:: Work instructions ::
Take each line of the listing that has the string "made" and report it.

:: Supplied information ::

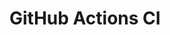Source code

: # GitHub Actions CI



























































































































































































































































































































































































































































































































































































































































































































































































































































































































































































































































































































































































































































































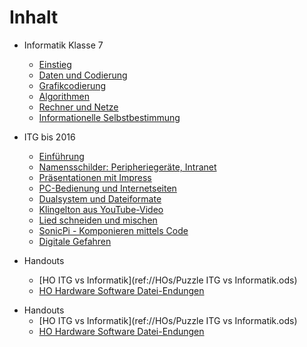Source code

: # Inhalt

* Informatik Klasse 7
  * [Einstieg](Einstieg.md)
  * [Daten und Codierung](daten_und_codierung.md)
  * [Grafikcodierung](Grafikcodierung.md)
  * [Algorithmen](algorithmen.md)
  * [Rechner und Netze](rechner_und_netze.md)
  * [Informationelle Selbstbestimmung](Informationelle_Selbstbestimmung.md)

* ITG bis 2016
  * [Einführung](README.md)
  * [Namensschilder: Peripheriegeräte, Intranet](Klasse_7/01_Namensschilder_Peripheriegeraete_Intranet.md)
  * [Präsentationen mit Impress](Klasse_7/02_Praesentationen_mit_Impress.md)
  * [PC-Bedienung und Internetseiten](Klasse_7/03_PC-Bedienung_Internetseiten.md)
  * [Dualsystem und Dateiformate](Klasse_7/04_Dualsystem_Dateien.md)
  * [Klingelton aus YouTube-Video](Klasse_7/05_Klingelton_aus_YouTube-Video.md)
  * [Lied schneiden und mischen](Klasse_7/06_Lied_schneiden_und_mischen.md)
  * [SonicPi - Komponieren mittels Code](Klasse_7/07_SonicPi.md)
  * [Digitale Gefahren](Klasse_7/08_Digitale_Gefahren.md)
* Handouts
  * [HO ITG vs Informatik](ref://HOs/Puzzle ITG vs Informatik.ods)
  * [HO Hardware Software Datei-Endungen](Klasse_7/HO_Hardware_Software_Datei-Endungen.md)

+ Handouts
    + [HO ITG vs Informatik](ref://HOs/Puzzle ITG vs Informatik.ods)
    + [HO Hardware Software Datei-Endungen](Klasse_7/HO_Hardware_Software_Datei-Endungen.md)
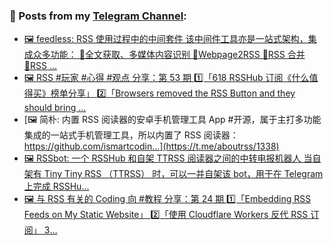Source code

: ### 📰 Posts from my [Telegram Channel](https://t.me/s/aboutrss):
<!-- BLOG-POST-LIST:START -->
- [🖼 feedless: RSS 使用过程中的中间套件 该中间件工具亦是一站式架构，集成众多功能： 🔸全文获取、多媒体内容识别 🔸Webpage2RSS 🔸RSS 合并 🔸RSS ...](https://t.me/aboutrss/1340)
- [🖼 RSS #玩家 #心得 #观点 分享：第 53 期 1️⃣「618 RSSHub 订阅《什么值得买》榜单分享」 2️⃣「Browsers removed the RSS Button and they should bring ...](https://t.me/aboutrss/1339)
- [🖼 简朴: 内置 RSS 阅读器的安卓手机管理工具 App #开源，属于主打多功能集成的一站式手机管理工具，所以内置了 RSS 阅读器： https://github.com/ismartcodin...](https://t.me/aboutrss/1338)
- [🖼 RSSbot: 一个 RSSHub 和自架 TTRSS 阅读器之间的中转电报机器人 当自架有 Tiny Tiny RSS （TTRSS） 时，可以一并自架该 bot，用于在 Telegram 上完成 RSSHu...](https://t.me/aboutrss/1337)
- [🖼 与 RSS 有关的 Coding 向 #教程 分享：第 24 期 1️⃣「Embedding RSS Feeds on My Static Website」 2️⃣「使用 Cloudflare Workers 反代 RSS 订阅」 3️...](https://t.me/aboutrss/1336)
<!-- BLOG-POST-LIST:END -->

<!--
**AboutRSS/AboutRSS** is a ✨ _special_ ✨ repository because its `README.md` (this file) appears on your GitHub profile.

Here are some ideas to get you started:

- 🔭 I’m currently working on ...
- 🌱 I’m currently learning ...
- 👯 I’m looking to collaborate on ...
- 🤔 I’m looking for help with ...
- 💬 Ask me about ...
- 📫 How to reach me: ...
- 😄 Pronouns: ...
- ⚡ Fun fact: ...
-->
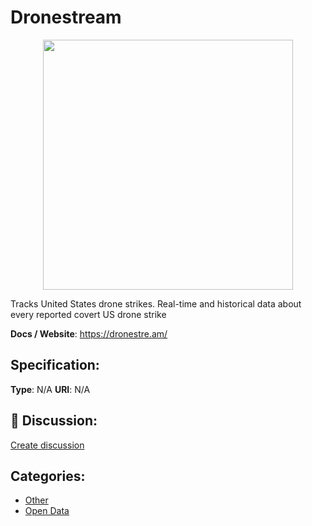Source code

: # Dronestream
<p align="center">
    <img width="400" src="https://raw.githubusercontent.com/apis-list/apis-list/main/apis/dronestream/logo_256x256.png" />
</p>

Tracks United States drone strikes. Real-time and historical data about every reported covert US drone strike

**Docs / Website**: https://dronestre.am/

## Specification:
**Type**:  N/A 
**URI**:  N/A 

## 💬 Discussion:
[Create discussion](https://github.com/apis-list/apis-list/discussions/new)

## Categories:
- [Other](https://github.com/apis-list/apis-list#other)
- [Open Data](https://github.com/apis-list/apis-list#open-data)



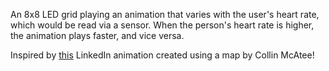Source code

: An 8x8 LED grid playing an animation that varies with the user's heart rate, which would be read via a sensor. When the person's heart rate is higher, the animation plays faster, and vice versa.


Inspired by <a href="https://www.linkedin.com/posts/collinmcatee_animation-inspiration-running-activity-7282076220207337474-kHOB?utm_source=share&utm_medium=member_desktop&rcm=ACoAADKJ-skBAWceWjZdoqKH7d5orvM87z19dAk">this</a> LinkedIn animation created using a map by Collin McAtee!

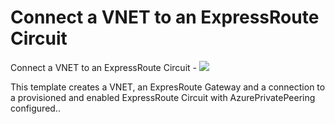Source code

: # Connect a VNET to an ExpressRoute Circuit

Connect a VNET to an ExpressRoute Circuit - <a href="https://portal.azure.com/#create/Microsoft.Template/uri/https%3A%2F%2Fraw.githubusercontent.com%2Fgourlaa%2Fazure-quickstart-templates%2Fmaster%2F301-expressroute-circuit-vnet-connection%2Fazuredeploy.json" target="_blank">
    <img src="http://azuredeploy.net/deploybutton.png"/>
</a>

This template creates a VNET, an ExpresRoute Gateway and a connection to a provisioned and enabled ExpressRoute Circuit with AzurePrivatePeering configured..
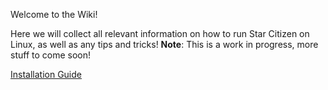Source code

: Welcome to the Wiki!

Here we will collect all relevant information on how to run Star Citizen on Linux, as well as any tips and tricks!
**Note**: This is a work in progress, more stuff to come soon!

[Installation Guide](https://github.com/starcitizen-lug/information-howtos/wiki/Star-Citizen-on-Linux-Information-(README))
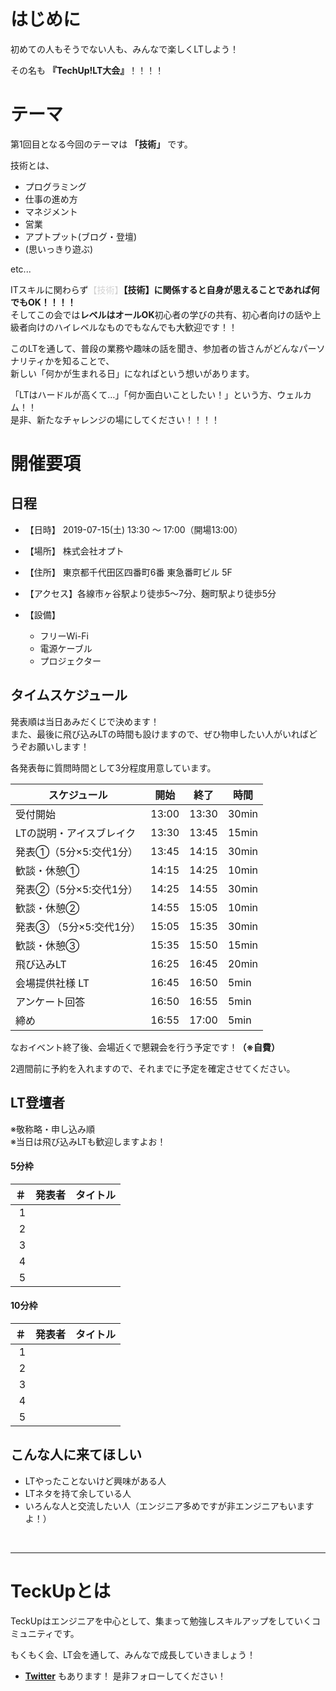 # はじめに

初めての人もそうでない人も、みんなで楽しくLTしよう！

その名も **『TechUp!LT大会』**！！！！

# テーマ

第1回目となる今回のテーマは **「技術」** です。</br>

技術とは、

- プログラミング
- 仕事の進め方
- マネジメント
- 営業
- アプトプット(ブログ・登壇)
- (思いっきり遊ぶ)

etc...

ITスキルに関わらず<span style="color: lightgray;">【技術】</span>**【技術】に関係すると自身が思えることであれば何でもOK！！！！**</br>
そしてこの会では**レベルはオールOK**初心者の学びの共有、初心者向けの話や上級者向けのハイレベルなものでもなんでも大歓迎です！！

このLTを通して、普段の業務や趣味の話を聞き、参加者の皆さんがどんなパーソナリティかを知ることで、</br>
新しい「何かが生まれる日」になればという想いがあります。</br>

「LTはハードルが高くて…」「何か面白いことしたい！」という方、ウェルカム！！</br>
是非、新たなチャレンジの場にしてください！！！！


# 開催要項

## 日程

* 【日時】 2019-07-15(土) 13:30 ～ 17:00（開場13:00）
* 【場所】 株式会社オプト
* 【住所】 東京都千代田区四番町6番 東急番町ビル 5F
* 【アクセス】各線市ヶ谷駅より徒歩5～7分、麹町駅より徒歩5分

* 【設備】
  * フリーWi-Fi
  * 電源ケーブル
  * プロジェクター

## タイムスケジュール

発表順は当日あみだくじで決めます！</br>
また、最後に飛び込みLTの時間も設けますので、ぜひ物申したい人がいればどうぞお願いします！

各発表毎に質問時間として3分程度用意しています。

| スケジュール             | 開始  | 終了  |時間 |
| ---------------- | ----- | ----- |----- |
| 受付開始  |13:00|13:30|30min|
| LTの説明・アイスブレイク |13:30|13:45|15min|
| 発表①（5分×5:交代1分）|13:45|14:15|30min|
| 歓談・休憩①       |14:15|14:25|10min|
| 発表②（5分×5:交代1分）  |14:25|14:55|30min|
| 歓談・休憩②       |14:55|15:05|10min|
| 発表③ （5分×5:交代1分）|15:05|15:35|30min|
| 歓談・休憩③|15:35|15:50|15min|
| 飛び込みLT |16:25|16:45|20min|
| 会場提供社様 LT |16:45|16:50|5min|
| アンケート回答|16:50|16:55|5min|
| 締め|16:55|17:00|5min|


なおイベント終了後、会場近くで懇親会を行う予定です！**（※自費）**

2週間前に予約を入れますので、それまでに予定を確定させてください。

## LT登壇者

※敬称略・申し込み順</br>
※当日は飛び込みLTも歓迎しますよお！

#### 5分枠

| ＃ | 発表者 | タイトル |
| ---: | --- | --- |
| 1 | []() | |
| 2 | []() | |
| 3 | []() | |
| 4 | []() | |
| 5 | []() | |

#### 10分枠

| ＃ | 発表者 | タイトル |
| ---: | --- | --- |
| 1 | []() | |
| 2 | []() | |
| 3 | []() | |
| 4 | []() | |
| 5 | []() | |


## こんな人に来てほしい
- LTやったことないけど興味がある人
- LTネタを持て余している人
- いろんな人と交流したい人（エンジニア多めですが非エンジニアもいますよ！）
</br>

---

# TeckUpとは

TeckUpはエンジニアを中心として、集まって勉強しスキルアップをしていくコミュニティです。</br>

もくもく会、LT会を通して、みんなで成長していきましょう！</br>


- **[Twitter](https://twitter.com/teckup_tokyo)**  もあります！ 是非フォローしてください！
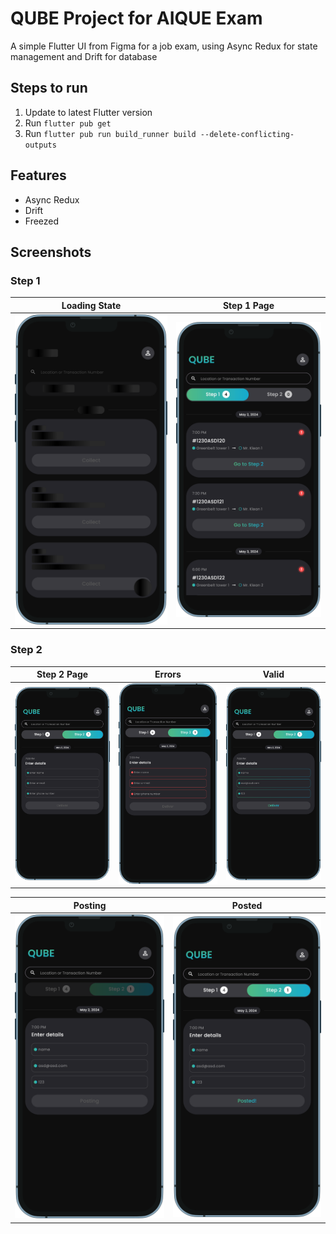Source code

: # QUBE Project for AIQUE Exam

A simple Flutter UI from Figma for a job exam, using Async Redux for state management and Drift for database

## Steps to run
1. Update to latest Flutter version
2. Run `flutter pub get`
3. Run `flutter pub run build_runner build --delete-conflicting-outputs`

## Features
- Async Redux
- Drift
- Freezed

## Screenshots

### Step 1

| Loading State                       | Step 1 Page                  |
|-------------------------------------|------------------------------|
| ![](/screenshots/loading_state.png) | ![](/screenshots/step_1.png) |

### Step 2

| Step 2 Page                  | Errors                             | Valid                              |
|------------------------------|------------------------------------|------------------------------------|
| ![](/screenshots/step_2.png) | ![](/screenshots/step_2_error.png) | ![](/screenshots/step_2_valid.png) |

| Posting                              | Posted                              |
|--------------------------------------|-------------------------------------|
| ![](/screenshots/step_2_posting.png) | ![](/screenshots/step_2_posted.png) |

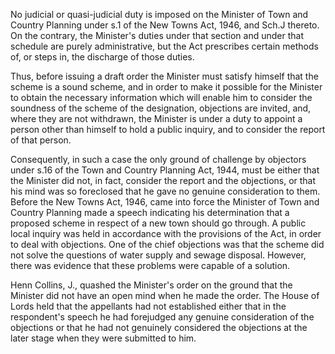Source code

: No judicial or quasi-judicial duty is imposed on the Minister of Town and Country Planning under s.1 of the New Towns Act, 1946, and Sch.J thereto. On the contrary, the Minister's duties under that section and under that schedule are purely administrative, but the Act prescribes certain methods of, or steps in, the discharge of those duties. 

Thus, before issuing a draft order the Minister must satisfy himself that the scheme is a sound scheme, and in order to make it possible for the Minister to obtain the necessary information which will enable him to consider the soundness of the scheme of the designation, objections are invited, and, where they are not withdrawn, the Minister is under a duty to appoint a person other than himself to hold a public inquiry, and to consider the report of that person. 

Consequently, in such a case the only ground of challenge by objectors under s.16 of the Town and Country Planning Act, 1944, must be either that the Minister did not, in fact, consider the report and the objections, or that his mind was so foreclosed that he gave no genuine consideration to them. Before the New Towns Act, 1946, came into force the Minister of Town and Country Planning made a speech indicating his determination that a proposed scheme in respect of a new town should go through. A public local inquiry was held in accordance with the provisions of the Act, in order to deal with objections. One of the chief objections was that the scheme did not solve the questions of water supply and sewage disposal. However, there was evidence that these problems were capable of a solution. 

Henn Collins, J., quashed the Minister's order on the ground that the Minister did not have an open mind when he made the order. The House of Lords held that the appellants had not established either that in the respondent's speech he had forejudged any genuine consideration of the objections or that he had not genuinely considered the objections at the later stage when they were submitted to him.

:: Written answer ::
Consequently, in such a case the only ground of challenge by objectors under s.16 of the Town and Country Planning Act, 1944, must be either that the Minister did not, in fact, consider the report and the objections, or that his mind was so foreclosed that he gave no genuine consideration to them. Before the New Towns Act, 1946, came into force the Minister of Town and Country Planning made a speech indicating his determination that a proposed scheme in respect of a new town should go through. A public local inquiry was held in accordance with the provisions of the Act, in order to deal with objections. One of the chief objections was that the scheme did not solve the questions of water supply and sewage disposal. However, there was evidence that these problems were capable of a solution. 
Henn Collins, J., quashed the Minister's order on the ground that the Minister did not have an open mind when he made the order. The House of Lords held that the appellants had not established either that in the respondent's speech he had forejudged any genuine consideration of the objections or that he had not genuinely considered the objections at the later stage when they were submitted to him.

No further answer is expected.